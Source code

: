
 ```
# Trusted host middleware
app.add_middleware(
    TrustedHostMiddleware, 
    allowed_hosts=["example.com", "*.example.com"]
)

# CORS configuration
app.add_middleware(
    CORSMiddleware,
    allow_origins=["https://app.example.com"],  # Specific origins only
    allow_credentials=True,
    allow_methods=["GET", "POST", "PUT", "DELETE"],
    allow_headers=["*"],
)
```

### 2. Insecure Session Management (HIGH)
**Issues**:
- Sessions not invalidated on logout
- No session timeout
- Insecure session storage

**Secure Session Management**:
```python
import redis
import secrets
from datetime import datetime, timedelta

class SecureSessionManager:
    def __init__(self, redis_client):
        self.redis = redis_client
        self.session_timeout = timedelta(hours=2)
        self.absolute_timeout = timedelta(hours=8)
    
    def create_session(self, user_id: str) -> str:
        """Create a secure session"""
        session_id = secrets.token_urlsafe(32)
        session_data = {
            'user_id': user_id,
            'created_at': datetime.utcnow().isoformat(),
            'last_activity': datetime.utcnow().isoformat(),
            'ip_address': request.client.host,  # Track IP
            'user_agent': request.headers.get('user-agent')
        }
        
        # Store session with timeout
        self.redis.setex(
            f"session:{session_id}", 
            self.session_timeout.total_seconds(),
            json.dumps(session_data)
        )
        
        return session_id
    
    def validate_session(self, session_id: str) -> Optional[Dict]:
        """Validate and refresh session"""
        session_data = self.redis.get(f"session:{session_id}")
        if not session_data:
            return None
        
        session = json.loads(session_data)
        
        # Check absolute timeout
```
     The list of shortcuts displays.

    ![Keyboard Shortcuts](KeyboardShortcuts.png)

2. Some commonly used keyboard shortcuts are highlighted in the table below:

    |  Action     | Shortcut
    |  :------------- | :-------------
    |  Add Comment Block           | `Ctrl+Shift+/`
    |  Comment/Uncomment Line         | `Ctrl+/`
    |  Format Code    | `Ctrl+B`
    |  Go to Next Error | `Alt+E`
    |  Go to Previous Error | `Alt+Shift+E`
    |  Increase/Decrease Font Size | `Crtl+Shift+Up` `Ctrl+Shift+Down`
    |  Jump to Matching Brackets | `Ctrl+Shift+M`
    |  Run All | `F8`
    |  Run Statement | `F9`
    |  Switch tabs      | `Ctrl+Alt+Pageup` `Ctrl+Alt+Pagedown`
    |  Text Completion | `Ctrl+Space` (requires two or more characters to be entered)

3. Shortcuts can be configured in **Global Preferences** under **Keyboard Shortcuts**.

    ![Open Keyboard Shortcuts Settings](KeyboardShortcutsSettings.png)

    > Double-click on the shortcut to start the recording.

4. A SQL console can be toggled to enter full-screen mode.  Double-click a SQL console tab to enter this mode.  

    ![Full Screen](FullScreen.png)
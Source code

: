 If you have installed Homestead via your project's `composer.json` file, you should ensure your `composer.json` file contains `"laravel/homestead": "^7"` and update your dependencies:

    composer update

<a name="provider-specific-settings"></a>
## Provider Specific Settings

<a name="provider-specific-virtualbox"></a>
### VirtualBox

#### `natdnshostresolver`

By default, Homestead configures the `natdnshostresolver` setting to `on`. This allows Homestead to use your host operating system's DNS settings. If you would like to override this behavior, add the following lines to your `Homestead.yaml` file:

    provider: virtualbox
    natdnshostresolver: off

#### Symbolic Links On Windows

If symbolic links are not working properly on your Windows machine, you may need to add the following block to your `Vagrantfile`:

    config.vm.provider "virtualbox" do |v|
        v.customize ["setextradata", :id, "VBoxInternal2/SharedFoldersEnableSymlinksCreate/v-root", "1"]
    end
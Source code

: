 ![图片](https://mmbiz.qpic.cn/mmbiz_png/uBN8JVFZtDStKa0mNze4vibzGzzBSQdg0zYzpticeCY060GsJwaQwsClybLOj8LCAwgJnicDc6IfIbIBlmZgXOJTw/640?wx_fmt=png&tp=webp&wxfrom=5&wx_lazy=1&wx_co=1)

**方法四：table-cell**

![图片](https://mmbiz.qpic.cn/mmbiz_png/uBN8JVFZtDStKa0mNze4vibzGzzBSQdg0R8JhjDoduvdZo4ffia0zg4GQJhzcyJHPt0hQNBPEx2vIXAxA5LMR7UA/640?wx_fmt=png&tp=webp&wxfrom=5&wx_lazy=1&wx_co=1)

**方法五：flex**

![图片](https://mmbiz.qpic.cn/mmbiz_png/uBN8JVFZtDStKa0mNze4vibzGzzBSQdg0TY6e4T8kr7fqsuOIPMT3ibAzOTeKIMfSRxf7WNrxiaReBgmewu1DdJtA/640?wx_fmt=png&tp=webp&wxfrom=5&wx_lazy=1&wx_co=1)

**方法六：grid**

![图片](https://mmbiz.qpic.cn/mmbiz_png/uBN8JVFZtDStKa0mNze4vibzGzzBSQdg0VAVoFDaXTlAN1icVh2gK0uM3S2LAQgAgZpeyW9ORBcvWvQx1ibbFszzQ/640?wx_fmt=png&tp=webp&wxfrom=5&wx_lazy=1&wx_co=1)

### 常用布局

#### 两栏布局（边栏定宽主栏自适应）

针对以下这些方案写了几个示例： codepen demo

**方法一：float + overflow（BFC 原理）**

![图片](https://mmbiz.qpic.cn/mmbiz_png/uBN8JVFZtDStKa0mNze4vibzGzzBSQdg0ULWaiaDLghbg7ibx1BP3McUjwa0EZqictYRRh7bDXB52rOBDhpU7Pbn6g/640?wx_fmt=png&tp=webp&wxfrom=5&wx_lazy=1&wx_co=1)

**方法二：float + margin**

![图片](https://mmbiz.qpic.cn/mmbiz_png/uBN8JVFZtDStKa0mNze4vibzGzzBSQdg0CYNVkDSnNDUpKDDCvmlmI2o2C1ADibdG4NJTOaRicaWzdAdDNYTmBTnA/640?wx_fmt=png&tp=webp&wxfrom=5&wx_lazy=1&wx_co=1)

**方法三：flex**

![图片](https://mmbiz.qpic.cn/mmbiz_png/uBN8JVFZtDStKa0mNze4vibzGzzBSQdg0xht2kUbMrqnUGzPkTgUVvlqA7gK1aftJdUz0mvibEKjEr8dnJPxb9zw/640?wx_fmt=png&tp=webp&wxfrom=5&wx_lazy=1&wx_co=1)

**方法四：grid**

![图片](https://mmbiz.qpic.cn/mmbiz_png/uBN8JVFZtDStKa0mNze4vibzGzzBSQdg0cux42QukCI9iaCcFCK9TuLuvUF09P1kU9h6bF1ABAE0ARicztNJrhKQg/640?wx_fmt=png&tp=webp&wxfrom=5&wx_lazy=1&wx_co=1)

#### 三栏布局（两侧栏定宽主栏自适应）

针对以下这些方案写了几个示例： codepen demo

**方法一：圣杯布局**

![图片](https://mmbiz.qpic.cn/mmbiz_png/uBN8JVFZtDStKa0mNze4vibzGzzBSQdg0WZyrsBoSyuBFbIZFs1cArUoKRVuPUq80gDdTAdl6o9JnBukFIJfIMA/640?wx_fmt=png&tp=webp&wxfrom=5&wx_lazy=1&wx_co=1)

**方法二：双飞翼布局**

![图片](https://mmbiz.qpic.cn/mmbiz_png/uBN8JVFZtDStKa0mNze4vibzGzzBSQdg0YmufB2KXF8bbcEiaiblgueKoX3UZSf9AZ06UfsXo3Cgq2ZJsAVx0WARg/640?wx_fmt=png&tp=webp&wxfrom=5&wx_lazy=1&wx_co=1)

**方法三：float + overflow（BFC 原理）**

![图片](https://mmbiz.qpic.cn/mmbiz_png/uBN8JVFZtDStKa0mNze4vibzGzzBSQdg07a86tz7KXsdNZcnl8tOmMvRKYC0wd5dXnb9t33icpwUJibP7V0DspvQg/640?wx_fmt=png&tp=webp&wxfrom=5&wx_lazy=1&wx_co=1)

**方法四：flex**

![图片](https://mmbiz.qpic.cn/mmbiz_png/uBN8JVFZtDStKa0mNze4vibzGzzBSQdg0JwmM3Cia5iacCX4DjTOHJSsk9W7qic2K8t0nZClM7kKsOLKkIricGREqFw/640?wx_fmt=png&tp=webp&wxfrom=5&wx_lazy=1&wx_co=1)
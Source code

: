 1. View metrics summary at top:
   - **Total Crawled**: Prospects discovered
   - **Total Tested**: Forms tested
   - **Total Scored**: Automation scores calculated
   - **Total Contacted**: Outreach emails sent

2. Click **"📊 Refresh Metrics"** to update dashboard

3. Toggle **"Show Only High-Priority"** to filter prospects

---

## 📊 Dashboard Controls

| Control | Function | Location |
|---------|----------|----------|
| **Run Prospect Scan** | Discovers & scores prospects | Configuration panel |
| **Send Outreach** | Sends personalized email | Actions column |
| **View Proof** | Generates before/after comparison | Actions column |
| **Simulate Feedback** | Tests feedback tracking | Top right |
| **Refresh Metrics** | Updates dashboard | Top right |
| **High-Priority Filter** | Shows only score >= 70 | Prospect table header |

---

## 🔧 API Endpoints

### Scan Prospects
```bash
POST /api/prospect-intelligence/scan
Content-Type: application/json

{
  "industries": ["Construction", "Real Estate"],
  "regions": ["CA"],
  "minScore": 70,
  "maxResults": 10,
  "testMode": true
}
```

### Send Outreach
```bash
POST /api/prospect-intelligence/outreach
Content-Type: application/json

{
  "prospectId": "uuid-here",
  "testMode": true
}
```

What is being asked
All lines from the one containing "- **Total Tested**: Forms tested" through the final line of the records above are to be set down exactly, and no other line is to appear.

Result for this exercise
   - **Total Tested**: Forms tested
   - **Total Scored**: Automation scores calculated
   - **Total Contacted**: Outreach emails sent

2. Click **"📊 Refresh Metrics"** to update dashboard

3. Toggle **"Show Only High-Priority"** to filter prospects

---

## 📊 Dashboard Controls

| Control | Function | Location |
|---------|----------|----------|
| **Run Prospect Scan** | Discovers & scores prospects | Configuration panel |
| **Send Outreach** | Sends personalized email | Actions column |
| **View Proof** | Generates before/after comparison | Actions column |
| **Simulate Feedback** | Tests feedback tracking | Top right |
| **Refresh Metrics** | Updates dashboard | Top right |
| **High-Priority Filter** | Shows only score >= 70 | Prospect table header |

---

## 🔧 API Endpoints

### Scan Prospects
```bash
POST /api/prospect-intelligence/scan
Content-Type: application/json

{
  "industries": ["Construction", "Real Estate"],
  "regions": ["CA"],
  "minScore": 70,
  "maxResults": 10,
  "testMode": true
}
```

### Send Outreach
```bash
POST /api/prospect-intelligence/outreach
Content-Type: application/json

{
  "prospectId": "uuid-here",
  "testMode": true
}
```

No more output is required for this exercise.